▶ **Task details**:
Drop the images; return everything else in the listing below exactly.

▶ **Source material**:
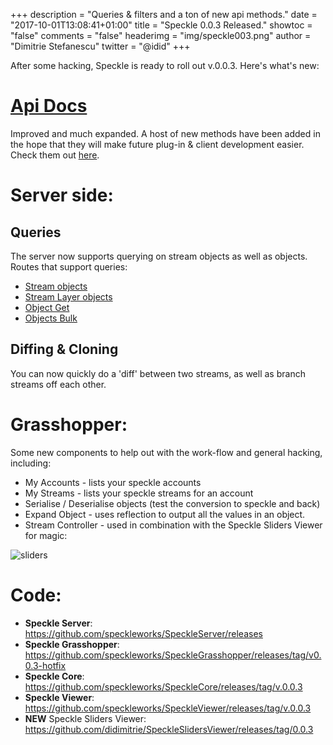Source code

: +++
description = "Queries & filters and a ton of new api methods."
date = "2017-10-01T13:08:41+01:00"
title = "Speckle 0.0.3 Released."
showtoc = "false"
comments = "false"
headerimg = "img/speckle003.png"
author = "Dimitrie Stefanescu"
twitter = "@idid"
+++

After some hacking, Speckle is ready to roll out v.0.0.3. Here's what's new:

# [Api Docs](https://speckleworks.github.io/SpeckleOpenApi/)

Improved and much expanded. A host of new methods have been added in the hope that they will make future plug-in & client development easier.
Check them out [here](https://speckleworks.github.io/SpeckleOpenApi/).

# Server side:
## Queries
The server now supports querying on stream objects as well as objects. Routes that support queries:

- [Stream objects](https://speckleworks.github.io/SpeckleOpenApi/#getobjects)
- [Stream Layer objects](https://speckleworks.github.io/SpeckleOpenApi/#getlayerobjects)
- [Object Get](https://speckleworks.github.io/SpeckleOpenApi/#objectget)
- [Objects Bulk](https://speckleworks.github.io/SpeckleOpenApi/#objectgetbulk)

## Diffing & Cloning
You can now quickly do a 'diff' between two streams, as well as branch streams off each other.

# Grasshopper: 
Some new components to help out with the work-flow and general hacking, including: 

- My Accounts - lists your speckle accounts
- My Streams - lists your speckle streams for an account
- Serialise / Deserialise objects (test the conversion to speckle and back)
- Expand Object - uses reflection to output all the values in an object.
- Stream Controller - used in combination with the Speckle Sliders Viewer for magic:

![sliders](/img/speckle-pointcontrol.gif)


# Code:

- **Speckle Server**: https://github.com/speckleworks/SpeckleServer/releases
- **Speckle Grasshopper**: https://github.com/speckleworks/SpeckleGrasshopper/releases/tag/v0.0.3-hotfix
- **Speckle Core**: https://github.com/speckleworks/SpeckleCore/releases/tag/v.0.0.3
- **Speckle Viewer**: https://github.com/speckleworks/SpeckleViewer/releases/tag/v.0.0.3
- **NEW** Speckle Sliders Viewer: https://github.com/didimitrie/SpeckleSlidersViewer/releases/tag/0.0.3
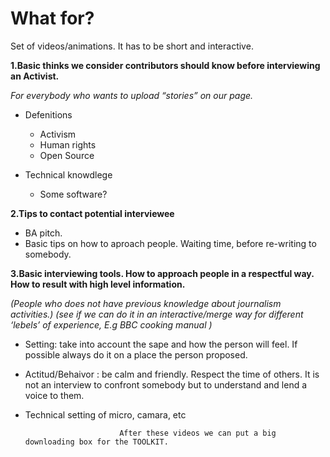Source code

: 
# What for?

Set of videos/animations. It has to be short and interactive. 

**1.Basic thinks we consider contributors should know before interviewing an Activist.**

_For everybody who wants to upload “stories” on our page._


* Defenitions
  * Activism 
  * Human rights 
  * Open Source 
  
* Technical knowdlege 
  * Some software? 

**2.Tips to contact potential interviewee**

* BA pitch. 
* Basic tips on how to aproach people. Waiting time, before re-writing to somebody. 
  
**3.Basic interviewing tools. How to approach people in a respectful way. How to result with high level information.**

_(People who does not have previous knowledge about journalism activities.)_
_(see if we can do it in an interactive/merge way for different ‘lebels’ of experience, E.g BBC cooking manual )_

* Setting: take into account the sape and how the person will feel. If possible always do it on a place the person proposed. 

* Actitud/Behaivor : be calm and friendly. Respect the time of others. It is not an interview to confront somebody but to understand and lend a voice to them. 

* Technical setting of micro, camara, etc 





                           After these videos we can put a big downloading box for the TOOLKIT. 
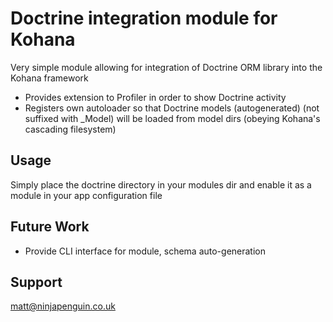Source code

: Doctrine integration module for Kohana
======================================

Very simple module allowing for integration of Doctrine ORM library into the Kohana framework

 + Provides extension to Profiler in order to show Doctrine activity
 + Registers own autoloader so that Doctrine models (autogenerated) (not suffixed with _Model) will be loaded from model dirs (obeying Kohana's cascading filesystem)
 
Usage
-----

Simply place the doctrine directory in your modules dir and enable it as a module in your app configuration file

Future Work
-----------


 + Provide CLI interface for module, schema auto-generation 
 
Support
-------

matt@ninjapenguin.co.uk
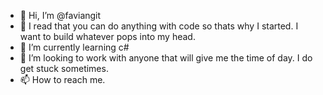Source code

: - 👋 Hi, I’m @faviangit
- 👀 I read that you can do anything with code so thats why I started. I want to build whatever pops into my head. 
- 🌱 I’m currently learning c#
- 💞️ I’m looking to work with anyone that will give me the time of day. I do get stuck sometimes.
- 📫 How to reach me.

<!---
faviangit/faviangit is a ✨ special ✨ repository because its `README.md` (this file) appears on your GitHub profile.
You can click the Preview link to take a look at your changes.
--->

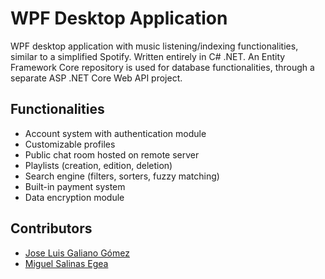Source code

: # WPF Desktop Application

WPF desktop application with music listening/indexing functionalities, similar to a simplified Spotify. Written entirely in C# .NET. An Entity Framework Core repository is used for database functionalities, through a separate ASP .NET Core Web API project.

## Functionalities

- Account system with authentication module
- Customizable profiles
- Public chat room hosted on remote server
- Playlists (creation, edition, deletion)
- Search engine (filters, sorters, fuzzy matching)
- Built-in payment system
- Data encryption module

## Contributors

- [Jose Luis Galiano Gómez](https://github.com/JoseLuisGaliano)
- [Miguel Salinas Egea](https://github.com/MiguelSalinasE)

▶ **Solution for this exercise**:
Source code

: +++
description = "Queries & filters and a ton of new api methods."
date = "2017-10-01T13:08:41+01:00"
title = "Speckle 0.0.3 Released."
showtoc = "false"
comments = "false"
headerimg = "img/speckle003.png"
author = "Dimitrie Stefanescu"
twitter = "@idid"
+++

After some hacking, Speckle is ready to roll out v.0.0.3. Here's what's new:

# [Api Docs](https://speckleworks.github.io/SpeckleOpenApi/)

Improved and much expanded. A host of new methods have been added in the hope that they will make future plug-in & client development easier.
Check them out [here](https://speckleworks.github.io/SpeckleOpenApi/).

# Server side:
## Queries
The server now supports querying on stream objects as well as objects. Routes that support queries:

- [Stream objects](https://speckleworks.github.io/SpeckleOpenApi/#getobjects)
- [Stream Layer objects](https://speckleworks.github.io/SpeckleOpenApi/#getlayerobjects)
- [Object Get](https://speckleworks.github.io/SpeckleOpenApi/#objectget)
- [Objects Bulk](https://speckleworks.github.io/SpeckleOpenApi/#objectgetbulk)

## Diffing & Cloning
You can now quickly do a 'diff' between two streams, as well as branch streams off each other.

# Grasshopper: 
Some new components to help out with the work-flow and general hacking, including: 

- My Accounts - lists your speckle accounts
- My Streams - lists your speckle streams for an account
- Serialise / Deserialise objects (test the conversion to speckle and back)
- Expand Object - uses reflection to output all the values in an object.
- Stream Controller - used in combination with the Speckle Sliders Viewer for magic:

![sliders](/img/speckle-pointcontrol.gif)


# Code:

- **Speckle Server**: https://github.com/speckleworks/SpeckleServer/releases
- **Speckle Grasshopper**: https://github.com/speckleworks/SpeckleGrasshopper/releases/tag/v0.0.3-hotfix
- **Speckle Core**: https://github.com/speckleworks/SpeckleCore/releases/tag/v.0.0.3
- **Speckle Viewer**: https://github.com/speckleworks/SpeckleViewer/releases/tag/v.0.0.3
- **NEW** Speckle Sliders Viewer: https://github.com/didimitrie/SpeckleSlidersViewer/releases/tag/0.0.3
Source code

: 
# What for?

Set of videos/animations. It has to be short and interactive. 

**1.Basic thinks we consider contributors should know before interviewing an Activist.**

_For everybody who wants to upload “stories” on our page._


* Defenitions
  * Activism 
  * Human rights 
  * Open Source 
  
* Technical knowdlege 
  * Some software? 

**2.Tips to contact potential interviewee**

* BA pitch. 
* Basic tips on how to aproach people. Waiting time, before re-writing to somebody. 
  
**3.Basic interviewing tools. How to approach people in a respectful way. How to result with high level information.**

_(People who does not have previous knowledge about journalism activities.)_
_(see if we can do it in an interactive/merge way for different ‘lebels’ of experience, E.g BBC cooking manual )_

* Setting: take into account the sape and how the person will feel. If possible always do it on a place the person proposed. 

* Actitud/Behaivor : be calm and friendly. Respect the time of others. It is not an interview to confront somebody but to understand and lend a voice to them. 

* Technical setting of micro, camara, etc 





                           After these videos we can put a big downloading box for the TOOLKIT. 
Source code

: Doctrine integration module for Kohana
======================================

Very simple module allowing for integration of Doctrine ORM library into the Kohana framework

 + Provides extension to Profiler in order to show Doctrine activity
 + Registers own autoloader so that Doctrine models (autogenerated) (not suffixed with _Model) will be loaded from model dirs (obeying Kohana's cascading filesystem)
 
Usage
-----

Simply place the doctrine directory in your modules dir and enable it as a module in your app configuration file

Future Work
-----------


 + Provide CLI interface for module, schema auto-generation 
 
Support
-------

matt@ninjapenguin.co.uk
Source code

: - 👋 Hi, I’m @faviangit
- 👀 I read that you can do anything with code so thats why I started. I want to build whatever pops into my head. 
- 🌱 I’m currently learning c#
- 💞️ I’m looking to work with anyone that will give me the time of day. I do get stuck sometimes.
- 📫 How to reach me.

<!---
faviangit/faviangit is a ✨ special ✨ repository because its `README.md` (this file) appears on your GitHub profile.
You can click the Preview link to take a look at your changes.
--->

Source code

: # WPF Desktop Application

WPF desktop application with music listening/indexing functionalities, similar to a simplified Spotify. Written entirely in C# .NET. An Entity Framework Core repository is used for database functionalities, through a separate ASP .NET Core Web API project.

## Functionalities

- Account system with authentication module
- Customizable profiles
- Public chat room hosted on remote server
- Playlists (creation, edition, deletion)
- Search engine (filters, sorters, fuzzy matching)
- Built-in payment system
- Data encryption module

## Contributors

- [Jose Luis Galiano Gómez](https://github.com/JoseLuisGaliano)
- [Miguel Salinas Egea](https://github.com/MiguelSalinasE)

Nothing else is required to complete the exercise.